What the task requires:
Scan the records and identify every line in which the string "복사되어" occurs, then return those lines.

"""

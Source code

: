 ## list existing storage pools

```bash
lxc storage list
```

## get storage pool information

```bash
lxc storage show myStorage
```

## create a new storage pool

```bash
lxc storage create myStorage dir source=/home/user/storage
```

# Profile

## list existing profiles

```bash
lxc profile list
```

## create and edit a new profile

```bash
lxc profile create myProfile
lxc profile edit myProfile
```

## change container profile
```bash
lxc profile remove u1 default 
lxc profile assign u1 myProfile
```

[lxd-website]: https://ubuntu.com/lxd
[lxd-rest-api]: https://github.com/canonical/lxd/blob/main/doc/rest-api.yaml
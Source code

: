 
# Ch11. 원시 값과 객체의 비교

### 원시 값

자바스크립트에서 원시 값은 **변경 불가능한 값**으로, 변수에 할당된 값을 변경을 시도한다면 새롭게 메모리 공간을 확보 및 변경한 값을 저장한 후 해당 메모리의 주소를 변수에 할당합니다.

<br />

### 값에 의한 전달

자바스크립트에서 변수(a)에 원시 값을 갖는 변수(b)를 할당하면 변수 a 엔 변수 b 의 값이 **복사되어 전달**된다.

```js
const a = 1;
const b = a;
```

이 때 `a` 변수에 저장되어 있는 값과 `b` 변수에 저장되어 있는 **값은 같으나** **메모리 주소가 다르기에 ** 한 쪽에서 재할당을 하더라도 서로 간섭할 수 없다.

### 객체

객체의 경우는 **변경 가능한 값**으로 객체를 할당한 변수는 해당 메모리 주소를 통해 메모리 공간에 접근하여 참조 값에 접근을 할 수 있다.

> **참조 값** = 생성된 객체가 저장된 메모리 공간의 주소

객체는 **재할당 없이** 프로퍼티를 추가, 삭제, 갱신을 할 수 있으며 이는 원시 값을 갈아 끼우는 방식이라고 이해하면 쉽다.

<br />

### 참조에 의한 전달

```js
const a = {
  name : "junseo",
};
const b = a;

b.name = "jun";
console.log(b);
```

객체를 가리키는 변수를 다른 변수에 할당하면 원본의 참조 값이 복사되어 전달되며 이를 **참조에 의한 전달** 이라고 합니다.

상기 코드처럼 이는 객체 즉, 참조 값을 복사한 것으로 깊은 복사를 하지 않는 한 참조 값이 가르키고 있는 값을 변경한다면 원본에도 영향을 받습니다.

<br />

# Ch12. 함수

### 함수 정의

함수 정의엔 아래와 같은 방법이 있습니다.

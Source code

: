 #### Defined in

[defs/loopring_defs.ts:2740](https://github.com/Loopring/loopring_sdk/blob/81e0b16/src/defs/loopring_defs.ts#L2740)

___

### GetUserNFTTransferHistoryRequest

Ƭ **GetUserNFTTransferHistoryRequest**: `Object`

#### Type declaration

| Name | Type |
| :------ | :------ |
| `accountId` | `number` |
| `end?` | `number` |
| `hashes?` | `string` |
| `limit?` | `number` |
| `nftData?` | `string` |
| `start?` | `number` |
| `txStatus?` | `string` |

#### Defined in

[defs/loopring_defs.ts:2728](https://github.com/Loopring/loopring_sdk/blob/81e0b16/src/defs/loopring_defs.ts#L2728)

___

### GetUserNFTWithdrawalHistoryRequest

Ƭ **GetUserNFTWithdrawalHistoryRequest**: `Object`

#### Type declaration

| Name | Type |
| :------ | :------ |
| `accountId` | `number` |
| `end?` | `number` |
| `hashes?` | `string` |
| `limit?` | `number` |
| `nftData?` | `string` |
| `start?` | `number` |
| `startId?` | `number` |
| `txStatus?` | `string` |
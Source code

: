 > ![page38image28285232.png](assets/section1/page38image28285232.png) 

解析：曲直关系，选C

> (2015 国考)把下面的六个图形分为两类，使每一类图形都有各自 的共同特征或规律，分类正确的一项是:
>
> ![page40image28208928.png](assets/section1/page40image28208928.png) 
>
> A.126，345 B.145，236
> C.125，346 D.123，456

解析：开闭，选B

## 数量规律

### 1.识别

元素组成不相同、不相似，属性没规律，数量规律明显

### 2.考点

"""

Response below:
자바스크립트에서 변수(a)에 원시 값을 갖는 변수(b)를 할당하면 변수 a 엔 변수 b 의 값이 **복사되어 전달**된다.
객체를 가리키는 변수를 다른 변수에 할당하면 원본의 참조 값이 복사되어 전달되며 이를 **참조에 의한 전달** 이라고 합니다.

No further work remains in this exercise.